§ RECORDS FOR THIS TASK:
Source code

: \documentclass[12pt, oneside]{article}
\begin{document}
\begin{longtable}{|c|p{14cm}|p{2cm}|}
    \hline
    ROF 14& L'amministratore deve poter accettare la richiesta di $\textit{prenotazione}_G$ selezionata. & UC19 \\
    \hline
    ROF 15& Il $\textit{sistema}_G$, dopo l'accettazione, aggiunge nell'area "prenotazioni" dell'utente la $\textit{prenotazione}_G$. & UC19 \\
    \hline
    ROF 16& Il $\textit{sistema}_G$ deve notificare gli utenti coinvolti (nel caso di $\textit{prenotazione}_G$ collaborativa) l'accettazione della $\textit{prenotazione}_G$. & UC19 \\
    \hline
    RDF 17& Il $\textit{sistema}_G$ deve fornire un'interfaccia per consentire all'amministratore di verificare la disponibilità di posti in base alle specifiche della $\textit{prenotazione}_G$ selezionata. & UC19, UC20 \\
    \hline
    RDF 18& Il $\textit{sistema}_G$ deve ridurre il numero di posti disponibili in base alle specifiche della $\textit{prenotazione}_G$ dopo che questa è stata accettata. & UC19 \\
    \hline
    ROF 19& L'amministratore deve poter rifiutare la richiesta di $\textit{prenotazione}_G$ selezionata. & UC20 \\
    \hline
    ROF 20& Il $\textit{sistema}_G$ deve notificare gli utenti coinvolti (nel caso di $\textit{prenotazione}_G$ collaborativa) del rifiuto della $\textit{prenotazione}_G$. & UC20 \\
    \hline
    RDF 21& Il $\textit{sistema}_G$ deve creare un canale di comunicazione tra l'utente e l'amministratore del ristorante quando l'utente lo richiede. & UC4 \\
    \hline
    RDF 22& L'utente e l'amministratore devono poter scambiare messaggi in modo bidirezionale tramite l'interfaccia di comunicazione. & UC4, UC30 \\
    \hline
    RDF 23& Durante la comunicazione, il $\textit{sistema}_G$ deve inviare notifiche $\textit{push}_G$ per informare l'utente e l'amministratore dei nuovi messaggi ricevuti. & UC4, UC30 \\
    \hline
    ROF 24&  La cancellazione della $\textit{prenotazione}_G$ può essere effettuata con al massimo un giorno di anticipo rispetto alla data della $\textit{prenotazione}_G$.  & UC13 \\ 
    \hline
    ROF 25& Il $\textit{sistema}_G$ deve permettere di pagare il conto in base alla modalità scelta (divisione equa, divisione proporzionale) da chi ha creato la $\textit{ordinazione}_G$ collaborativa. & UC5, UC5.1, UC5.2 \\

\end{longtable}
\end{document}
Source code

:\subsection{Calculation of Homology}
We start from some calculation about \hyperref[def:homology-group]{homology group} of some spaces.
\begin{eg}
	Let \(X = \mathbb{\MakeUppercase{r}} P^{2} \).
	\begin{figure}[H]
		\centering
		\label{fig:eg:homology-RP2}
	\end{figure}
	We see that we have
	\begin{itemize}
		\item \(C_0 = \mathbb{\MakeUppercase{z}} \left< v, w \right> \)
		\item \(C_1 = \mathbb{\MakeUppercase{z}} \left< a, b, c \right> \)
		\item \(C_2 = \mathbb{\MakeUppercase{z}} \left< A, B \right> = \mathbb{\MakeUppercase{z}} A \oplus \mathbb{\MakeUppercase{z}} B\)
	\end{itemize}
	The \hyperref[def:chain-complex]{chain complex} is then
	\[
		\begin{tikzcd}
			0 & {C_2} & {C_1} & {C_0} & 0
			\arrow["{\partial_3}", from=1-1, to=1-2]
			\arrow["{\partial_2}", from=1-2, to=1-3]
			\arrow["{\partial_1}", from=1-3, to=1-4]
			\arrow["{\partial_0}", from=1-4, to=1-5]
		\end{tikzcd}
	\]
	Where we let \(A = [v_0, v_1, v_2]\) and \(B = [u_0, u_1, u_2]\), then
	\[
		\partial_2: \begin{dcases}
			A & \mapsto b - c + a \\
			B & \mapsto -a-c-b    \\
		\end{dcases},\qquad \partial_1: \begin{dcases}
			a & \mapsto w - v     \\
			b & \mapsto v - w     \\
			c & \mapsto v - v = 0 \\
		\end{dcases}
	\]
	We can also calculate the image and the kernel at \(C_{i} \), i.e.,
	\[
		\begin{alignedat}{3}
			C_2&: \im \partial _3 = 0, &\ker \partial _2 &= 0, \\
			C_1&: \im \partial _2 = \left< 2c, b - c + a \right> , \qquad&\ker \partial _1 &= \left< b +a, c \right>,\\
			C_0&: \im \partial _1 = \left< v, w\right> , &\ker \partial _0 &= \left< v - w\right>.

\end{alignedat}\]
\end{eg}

§ PROBLEM TO SOLVE:
Beginning at the line that holds "Where we let", reproduce the lines exactly up to and including the final line of the entries.

§ YOUR SOLUTION:
	Where we let \(A = [v_0, v_1, v_2]\) and \(B = [u_0, u_1, u_2]\), then
	\[
		\partial_2: \begin{dcases}
			A & \mapsto b - c + a \\
			B & \mapsto -a-c-b    \\
		\end{dcases},\qquad \partial_1: \begin{dcases}
			a & \mapsto w - v     \\
			b & \mapsto v - w     \\
			c & \mapsto v - v = 0 \\
		\end{dcases}
	\]
	We can also calculate the image and the kernel at \(C_{i} \), i.e.,
	\[
		\begin{alignedat}{3}
			C_2&: \im \partial _3 = 0, &\ker \partial _2 &= 0, \\
			C_1&: \im \partial _2 = \left< 2c, b - c + a \right> , \qquad&\ker \partial _1 &= \left< b +a, c \right>,\\
			C_0&: \im \partial _1 = \left< v, w\right> , &\ker \partial _0 &= \left< v - w\right>.

\end{alignedat}\]
\end{eg}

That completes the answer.